October 08, 2021: The World Bank has projected Pakistan's poverty rate to ease from current 4.8% to 4.4% in Fiscal year 2021-22 and 4.0% in next fiscal year (2022-23).
The World Bank has set the extreme poverty line at $1.9 per person per day, however since 2017, the World Bank has also been reporting poverty rates for all countries using two new international poverty lines: a lower middle-income International Poverty Line, set at $3.20/day; and an upper middle-income International Poverty Line, set at $5.50/day.
According to a recent report released by the Bank, Pakistan's lower middle-income poverty rate would also decline from current 37% t0 35.7% in FY22 and 33.8% in fiscal year 2022-23.
Similarly the upper middle-income poverty rate has also been project to ease from current 77% to 76.2% in FY22 and 75% in next fiscal year.
In comparison the poverty rate in other regional countries is much higher than that in Pakistan.
The World Bank report titled “Shifting Gears: Digitization and Services-Led Development” noted that the international or extreme poverty rate in Bangladesh was 12.5% which would ease to 11.9% in next fiscal year.
Similarly lower middle-income poverty rate and upper middle-income poverty rate in the country is 48.9% and 82.1% respectively.
In India, the report added that the extreme poverty rate is 22.5% compared to 4.4% in Pakistan.
The lower middle-income poverty rate in India is 61.7%, the report added.
Likewise Nepal's international poverty rate is 15% while its lower middle-income and upper middle-income poverty rate is 50.9% and 83.0% respectively.
While in Sri Lanka the international poverty rate in o.9% and the lower middle-income and upper middle-income poverty rate is 11% and 42% respectively.

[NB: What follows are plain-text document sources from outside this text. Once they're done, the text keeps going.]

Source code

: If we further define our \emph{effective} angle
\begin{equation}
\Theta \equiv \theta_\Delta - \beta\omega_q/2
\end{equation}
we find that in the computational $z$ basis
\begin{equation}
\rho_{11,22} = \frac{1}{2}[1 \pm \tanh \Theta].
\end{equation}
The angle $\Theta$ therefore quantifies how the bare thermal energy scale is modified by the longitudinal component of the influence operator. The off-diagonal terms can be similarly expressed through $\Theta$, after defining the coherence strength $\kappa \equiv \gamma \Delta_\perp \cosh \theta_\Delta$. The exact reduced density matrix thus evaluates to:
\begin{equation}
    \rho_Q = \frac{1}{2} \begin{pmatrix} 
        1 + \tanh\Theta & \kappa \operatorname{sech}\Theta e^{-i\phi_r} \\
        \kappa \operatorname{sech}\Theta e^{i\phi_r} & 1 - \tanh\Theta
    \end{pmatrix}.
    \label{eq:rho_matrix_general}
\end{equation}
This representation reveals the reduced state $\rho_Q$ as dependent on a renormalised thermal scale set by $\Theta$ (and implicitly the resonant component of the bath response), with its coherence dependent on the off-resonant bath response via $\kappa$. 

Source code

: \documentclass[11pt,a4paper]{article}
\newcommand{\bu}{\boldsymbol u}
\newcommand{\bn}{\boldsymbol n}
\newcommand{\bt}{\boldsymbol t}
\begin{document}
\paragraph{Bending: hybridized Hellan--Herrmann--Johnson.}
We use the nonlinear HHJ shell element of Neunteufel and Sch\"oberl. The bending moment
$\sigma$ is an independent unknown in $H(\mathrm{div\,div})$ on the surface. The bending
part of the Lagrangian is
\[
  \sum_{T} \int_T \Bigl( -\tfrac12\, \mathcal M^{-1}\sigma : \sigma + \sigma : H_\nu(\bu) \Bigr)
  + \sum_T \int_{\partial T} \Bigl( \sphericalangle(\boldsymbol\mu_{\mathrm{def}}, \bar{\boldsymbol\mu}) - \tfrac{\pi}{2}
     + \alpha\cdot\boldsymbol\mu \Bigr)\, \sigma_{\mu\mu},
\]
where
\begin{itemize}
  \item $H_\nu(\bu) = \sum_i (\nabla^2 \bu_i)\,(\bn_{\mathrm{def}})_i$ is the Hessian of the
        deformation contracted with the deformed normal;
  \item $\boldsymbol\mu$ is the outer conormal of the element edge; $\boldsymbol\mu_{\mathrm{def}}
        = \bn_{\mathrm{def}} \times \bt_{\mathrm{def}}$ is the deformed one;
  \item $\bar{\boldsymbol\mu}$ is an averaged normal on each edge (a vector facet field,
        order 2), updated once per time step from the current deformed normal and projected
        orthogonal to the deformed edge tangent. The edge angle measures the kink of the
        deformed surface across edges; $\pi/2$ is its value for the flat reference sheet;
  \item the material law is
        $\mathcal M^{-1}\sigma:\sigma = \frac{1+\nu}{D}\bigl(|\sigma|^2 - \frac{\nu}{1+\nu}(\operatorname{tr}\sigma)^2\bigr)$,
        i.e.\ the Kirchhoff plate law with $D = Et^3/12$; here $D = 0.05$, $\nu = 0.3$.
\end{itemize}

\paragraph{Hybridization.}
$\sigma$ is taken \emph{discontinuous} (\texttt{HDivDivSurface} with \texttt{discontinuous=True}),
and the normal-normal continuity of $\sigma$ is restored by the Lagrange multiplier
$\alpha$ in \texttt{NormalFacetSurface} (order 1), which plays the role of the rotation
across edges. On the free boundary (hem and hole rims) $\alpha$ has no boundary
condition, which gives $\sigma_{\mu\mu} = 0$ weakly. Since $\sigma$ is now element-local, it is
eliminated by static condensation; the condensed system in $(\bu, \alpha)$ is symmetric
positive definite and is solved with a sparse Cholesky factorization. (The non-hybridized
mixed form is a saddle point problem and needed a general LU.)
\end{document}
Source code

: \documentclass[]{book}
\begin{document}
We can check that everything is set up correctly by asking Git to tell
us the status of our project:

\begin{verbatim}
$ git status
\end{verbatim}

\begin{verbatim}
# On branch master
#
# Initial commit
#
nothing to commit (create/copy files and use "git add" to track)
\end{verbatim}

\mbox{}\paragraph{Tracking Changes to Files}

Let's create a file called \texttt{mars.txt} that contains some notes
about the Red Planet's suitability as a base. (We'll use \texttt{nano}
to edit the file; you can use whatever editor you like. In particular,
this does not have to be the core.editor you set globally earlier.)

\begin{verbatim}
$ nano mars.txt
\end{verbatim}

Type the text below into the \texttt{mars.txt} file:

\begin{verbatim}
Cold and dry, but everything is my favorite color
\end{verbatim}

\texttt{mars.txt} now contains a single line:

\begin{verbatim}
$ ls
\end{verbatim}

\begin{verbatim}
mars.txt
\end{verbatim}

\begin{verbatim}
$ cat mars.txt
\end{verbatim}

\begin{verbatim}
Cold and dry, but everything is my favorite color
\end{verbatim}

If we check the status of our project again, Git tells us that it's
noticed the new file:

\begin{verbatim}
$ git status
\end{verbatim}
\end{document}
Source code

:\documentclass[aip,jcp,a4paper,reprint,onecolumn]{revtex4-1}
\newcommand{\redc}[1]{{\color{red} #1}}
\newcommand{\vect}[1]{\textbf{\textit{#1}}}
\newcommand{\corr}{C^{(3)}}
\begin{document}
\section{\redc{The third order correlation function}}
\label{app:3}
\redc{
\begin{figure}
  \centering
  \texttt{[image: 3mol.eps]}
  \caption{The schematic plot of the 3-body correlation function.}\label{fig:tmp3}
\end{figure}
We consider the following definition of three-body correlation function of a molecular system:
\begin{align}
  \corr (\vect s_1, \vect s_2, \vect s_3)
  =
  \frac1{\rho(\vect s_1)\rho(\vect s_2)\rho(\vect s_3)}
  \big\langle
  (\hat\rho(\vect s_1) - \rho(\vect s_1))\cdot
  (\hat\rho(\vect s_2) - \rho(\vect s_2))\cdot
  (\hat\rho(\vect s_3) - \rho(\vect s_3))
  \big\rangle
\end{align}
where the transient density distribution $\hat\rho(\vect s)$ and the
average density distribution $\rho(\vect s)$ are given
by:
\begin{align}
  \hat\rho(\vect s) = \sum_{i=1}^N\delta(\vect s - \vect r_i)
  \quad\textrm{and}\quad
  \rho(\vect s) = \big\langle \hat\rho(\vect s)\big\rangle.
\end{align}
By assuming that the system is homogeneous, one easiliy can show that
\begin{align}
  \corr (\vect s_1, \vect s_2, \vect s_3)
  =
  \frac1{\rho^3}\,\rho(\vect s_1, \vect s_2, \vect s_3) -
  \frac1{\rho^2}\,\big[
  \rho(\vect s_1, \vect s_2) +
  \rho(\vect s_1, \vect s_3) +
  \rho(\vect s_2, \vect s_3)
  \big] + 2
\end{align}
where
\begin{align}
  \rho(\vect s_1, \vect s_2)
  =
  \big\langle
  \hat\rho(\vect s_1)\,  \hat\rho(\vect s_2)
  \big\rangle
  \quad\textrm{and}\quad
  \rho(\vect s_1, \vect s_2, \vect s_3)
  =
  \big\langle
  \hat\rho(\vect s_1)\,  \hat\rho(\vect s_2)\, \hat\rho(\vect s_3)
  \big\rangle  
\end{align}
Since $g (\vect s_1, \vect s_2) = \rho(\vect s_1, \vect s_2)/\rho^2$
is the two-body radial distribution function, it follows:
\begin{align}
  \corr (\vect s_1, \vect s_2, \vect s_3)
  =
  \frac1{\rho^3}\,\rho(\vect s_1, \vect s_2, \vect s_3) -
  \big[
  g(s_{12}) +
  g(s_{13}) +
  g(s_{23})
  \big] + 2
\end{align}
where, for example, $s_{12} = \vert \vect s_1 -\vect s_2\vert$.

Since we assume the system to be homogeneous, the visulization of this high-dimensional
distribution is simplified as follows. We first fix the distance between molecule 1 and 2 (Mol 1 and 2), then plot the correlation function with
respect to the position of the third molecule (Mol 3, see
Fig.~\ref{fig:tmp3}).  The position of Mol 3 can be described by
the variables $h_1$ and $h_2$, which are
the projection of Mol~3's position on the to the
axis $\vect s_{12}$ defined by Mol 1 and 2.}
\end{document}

With respect to overall economic outlook of Pakistan, the report added that the output growth is projected to ease to 3.4 percent in FY22, but strengthen thereafter to 4.0 percent in FY23 with the implementation of key structural reforms, particularly those aimed at sustaining macroeconomic stability, increasing competitiveness and improving financial viability of the energy sector. Inflation is projected to edge up in FY22 with expected domestic energy tariff hikes and higher oil and commodity prices before moderating in FY23. Poverty is expected to continue declining, reaching 4.0 percent by FY23.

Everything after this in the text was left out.